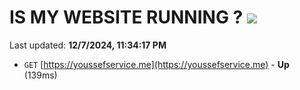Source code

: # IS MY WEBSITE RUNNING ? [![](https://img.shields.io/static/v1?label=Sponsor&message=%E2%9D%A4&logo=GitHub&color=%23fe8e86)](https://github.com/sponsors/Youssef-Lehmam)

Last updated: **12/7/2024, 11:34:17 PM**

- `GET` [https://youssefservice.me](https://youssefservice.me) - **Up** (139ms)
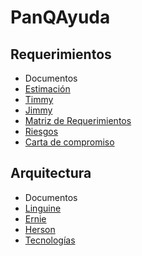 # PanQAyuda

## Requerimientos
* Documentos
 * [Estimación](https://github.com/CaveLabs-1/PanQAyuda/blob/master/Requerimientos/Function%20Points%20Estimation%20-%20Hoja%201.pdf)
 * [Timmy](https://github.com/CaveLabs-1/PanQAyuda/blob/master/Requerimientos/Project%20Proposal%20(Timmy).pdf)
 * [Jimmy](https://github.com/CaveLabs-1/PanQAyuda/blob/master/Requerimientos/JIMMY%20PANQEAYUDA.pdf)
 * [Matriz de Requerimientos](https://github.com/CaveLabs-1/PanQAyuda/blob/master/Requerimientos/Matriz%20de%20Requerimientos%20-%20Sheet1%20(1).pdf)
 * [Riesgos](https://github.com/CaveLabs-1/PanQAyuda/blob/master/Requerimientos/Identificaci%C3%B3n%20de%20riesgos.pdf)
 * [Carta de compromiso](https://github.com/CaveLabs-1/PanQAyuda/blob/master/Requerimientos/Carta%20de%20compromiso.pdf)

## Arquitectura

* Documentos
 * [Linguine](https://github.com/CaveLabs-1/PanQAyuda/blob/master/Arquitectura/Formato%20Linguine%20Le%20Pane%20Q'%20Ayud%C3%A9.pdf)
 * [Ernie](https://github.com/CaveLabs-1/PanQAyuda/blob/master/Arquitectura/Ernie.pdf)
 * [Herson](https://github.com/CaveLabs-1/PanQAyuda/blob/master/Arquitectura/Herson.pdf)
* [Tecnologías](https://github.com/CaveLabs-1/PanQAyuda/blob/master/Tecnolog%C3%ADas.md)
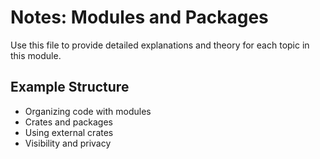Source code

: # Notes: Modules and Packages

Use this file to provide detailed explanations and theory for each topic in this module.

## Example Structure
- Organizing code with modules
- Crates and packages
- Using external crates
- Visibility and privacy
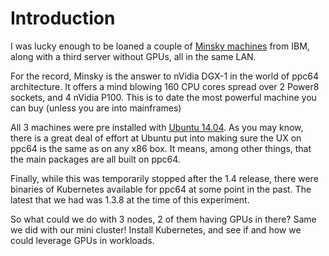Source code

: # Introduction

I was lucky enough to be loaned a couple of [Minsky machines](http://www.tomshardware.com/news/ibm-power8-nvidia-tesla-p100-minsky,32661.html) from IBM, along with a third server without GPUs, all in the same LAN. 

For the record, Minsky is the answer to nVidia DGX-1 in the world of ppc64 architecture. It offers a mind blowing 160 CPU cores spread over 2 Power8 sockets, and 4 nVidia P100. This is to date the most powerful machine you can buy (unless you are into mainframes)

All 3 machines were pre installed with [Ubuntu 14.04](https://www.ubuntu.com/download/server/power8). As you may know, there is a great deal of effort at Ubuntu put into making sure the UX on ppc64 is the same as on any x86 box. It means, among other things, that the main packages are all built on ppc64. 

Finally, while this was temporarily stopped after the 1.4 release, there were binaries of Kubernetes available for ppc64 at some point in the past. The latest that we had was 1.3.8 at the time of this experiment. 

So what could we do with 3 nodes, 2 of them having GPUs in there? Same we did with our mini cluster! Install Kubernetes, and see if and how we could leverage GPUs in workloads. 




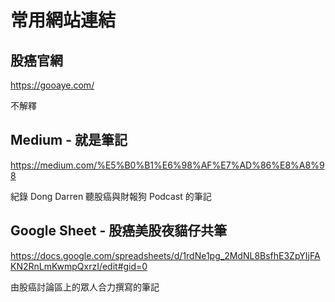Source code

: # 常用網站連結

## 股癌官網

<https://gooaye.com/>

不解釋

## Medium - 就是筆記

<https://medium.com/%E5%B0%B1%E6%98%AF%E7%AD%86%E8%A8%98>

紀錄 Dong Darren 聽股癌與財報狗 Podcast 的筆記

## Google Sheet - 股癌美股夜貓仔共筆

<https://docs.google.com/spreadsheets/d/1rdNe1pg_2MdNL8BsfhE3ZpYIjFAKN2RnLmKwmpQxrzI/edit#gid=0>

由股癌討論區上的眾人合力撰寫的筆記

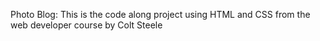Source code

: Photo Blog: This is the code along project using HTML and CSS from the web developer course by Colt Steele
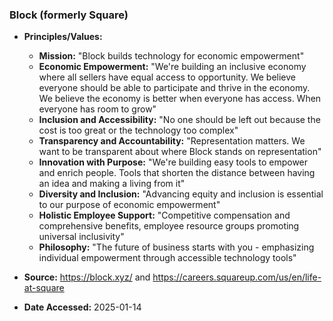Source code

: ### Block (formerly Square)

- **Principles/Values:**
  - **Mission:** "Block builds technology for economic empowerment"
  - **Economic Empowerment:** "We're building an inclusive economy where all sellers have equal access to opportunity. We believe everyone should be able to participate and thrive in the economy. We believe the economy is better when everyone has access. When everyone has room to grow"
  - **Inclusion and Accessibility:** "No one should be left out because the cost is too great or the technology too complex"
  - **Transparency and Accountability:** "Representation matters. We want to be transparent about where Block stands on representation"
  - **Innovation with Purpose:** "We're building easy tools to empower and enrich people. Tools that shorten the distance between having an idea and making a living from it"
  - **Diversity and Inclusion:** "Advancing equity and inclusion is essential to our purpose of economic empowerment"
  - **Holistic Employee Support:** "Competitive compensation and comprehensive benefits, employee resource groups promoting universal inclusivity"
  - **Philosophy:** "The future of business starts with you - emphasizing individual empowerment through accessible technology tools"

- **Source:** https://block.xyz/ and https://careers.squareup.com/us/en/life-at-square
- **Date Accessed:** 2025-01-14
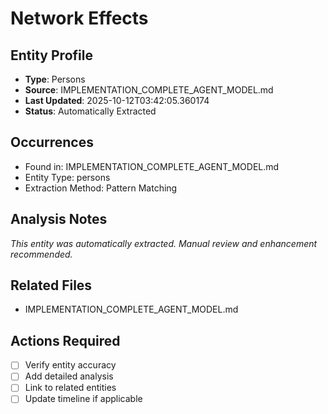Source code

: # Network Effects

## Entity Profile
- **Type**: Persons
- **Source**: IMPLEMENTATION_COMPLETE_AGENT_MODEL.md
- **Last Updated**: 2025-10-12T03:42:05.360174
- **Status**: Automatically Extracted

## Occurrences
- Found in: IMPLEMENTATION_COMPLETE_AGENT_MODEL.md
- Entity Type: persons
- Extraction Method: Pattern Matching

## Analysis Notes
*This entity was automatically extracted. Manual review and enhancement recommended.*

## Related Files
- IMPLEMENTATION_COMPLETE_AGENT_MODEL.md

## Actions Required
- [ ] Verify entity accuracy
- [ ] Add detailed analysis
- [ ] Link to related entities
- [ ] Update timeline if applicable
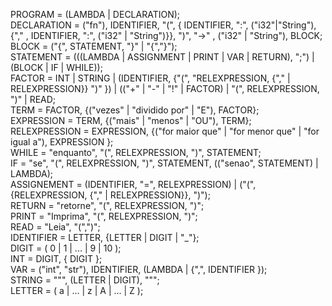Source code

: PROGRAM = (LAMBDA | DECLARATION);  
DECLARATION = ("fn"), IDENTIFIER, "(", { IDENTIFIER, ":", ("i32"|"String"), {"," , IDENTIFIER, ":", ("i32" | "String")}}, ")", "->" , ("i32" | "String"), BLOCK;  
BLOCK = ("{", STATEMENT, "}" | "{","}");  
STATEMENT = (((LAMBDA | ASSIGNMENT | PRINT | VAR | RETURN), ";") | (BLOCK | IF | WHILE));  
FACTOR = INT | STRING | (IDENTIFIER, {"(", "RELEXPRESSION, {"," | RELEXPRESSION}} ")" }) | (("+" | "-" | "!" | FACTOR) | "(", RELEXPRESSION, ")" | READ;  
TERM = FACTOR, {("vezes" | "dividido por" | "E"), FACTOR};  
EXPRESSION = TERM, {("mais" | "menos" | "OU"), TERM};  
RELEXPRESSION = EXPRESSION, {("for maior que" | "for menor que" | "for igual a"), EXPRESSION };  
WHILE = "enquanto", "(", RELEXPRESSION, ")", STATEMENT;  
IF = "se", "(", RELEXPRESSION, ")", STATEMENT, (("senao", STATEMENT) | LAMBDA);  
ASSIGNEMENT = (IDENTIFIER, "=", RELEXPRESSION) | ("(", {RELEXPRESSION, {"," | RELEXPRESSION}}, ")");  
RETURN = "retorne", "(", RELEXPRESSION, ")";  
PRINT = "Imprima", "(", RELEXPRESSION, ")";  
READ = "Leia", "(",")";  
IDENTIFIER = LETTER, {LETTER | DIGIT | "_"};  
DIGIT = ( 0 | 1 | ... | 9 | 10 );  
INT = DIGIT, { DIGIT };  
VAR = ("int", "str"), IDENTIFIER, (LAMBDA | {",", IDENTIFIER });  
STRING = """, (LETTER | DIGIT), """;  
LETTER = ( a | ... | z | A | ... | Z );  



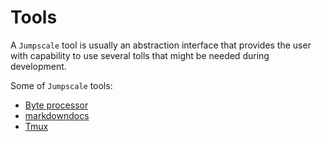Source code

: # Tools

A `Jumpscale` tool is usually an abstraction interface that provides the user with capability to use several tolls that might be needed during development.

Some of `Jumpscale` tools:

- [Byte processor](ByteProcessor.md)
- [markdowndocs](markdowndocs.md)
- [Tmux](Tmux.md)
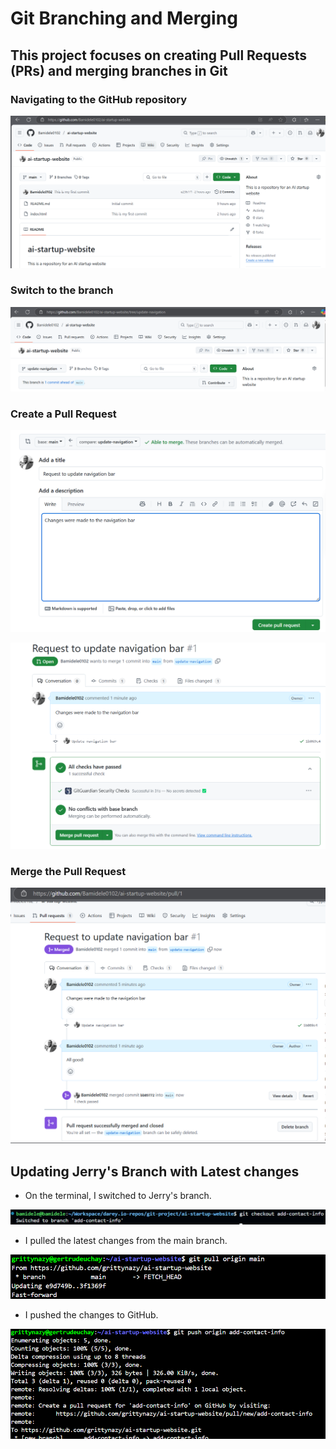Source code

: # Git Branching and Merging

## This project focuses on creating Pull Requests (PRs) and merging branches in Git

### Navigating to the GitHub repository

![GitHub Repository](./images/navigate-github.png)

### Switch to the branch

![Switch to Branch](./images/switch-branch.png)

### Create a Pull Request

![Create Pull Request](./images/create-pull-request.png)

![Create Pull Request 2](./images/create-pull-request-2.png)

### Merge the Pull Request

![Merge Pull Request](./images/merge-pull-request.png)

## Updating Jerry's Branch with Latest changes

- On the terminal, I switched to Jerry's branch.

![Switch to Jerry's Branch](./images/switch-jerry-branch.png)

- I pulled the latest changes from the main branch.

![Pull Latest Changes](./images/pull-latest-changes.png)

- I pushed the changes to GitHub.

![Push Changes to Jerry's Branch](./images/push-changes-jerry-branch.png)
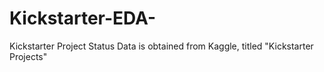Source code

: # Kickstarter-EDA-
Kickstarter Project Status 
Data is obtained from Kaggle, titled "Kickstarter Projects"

● ● ● ● ●

ACTIVITY –
Would you output, word for word, only the lines running from the line with "- I pulled the" to the end of the listing above, both ends included, with no pictures?

ANSWER TO THIS PROBLEM –
- I pulled the latest changes from the main branch.

![Pull Latest Changes](./images/pull-latest-changes.png)

- I pushed the changes to GitHub.

![Push Changes to Jerry's Branch](./images/push-changes-jerry-branch.png)
Source code

: # Kickstarter-EDA-
Kickstarter Project Status 
Data is obtained from Kaggle, titled "Kickstarter Projects"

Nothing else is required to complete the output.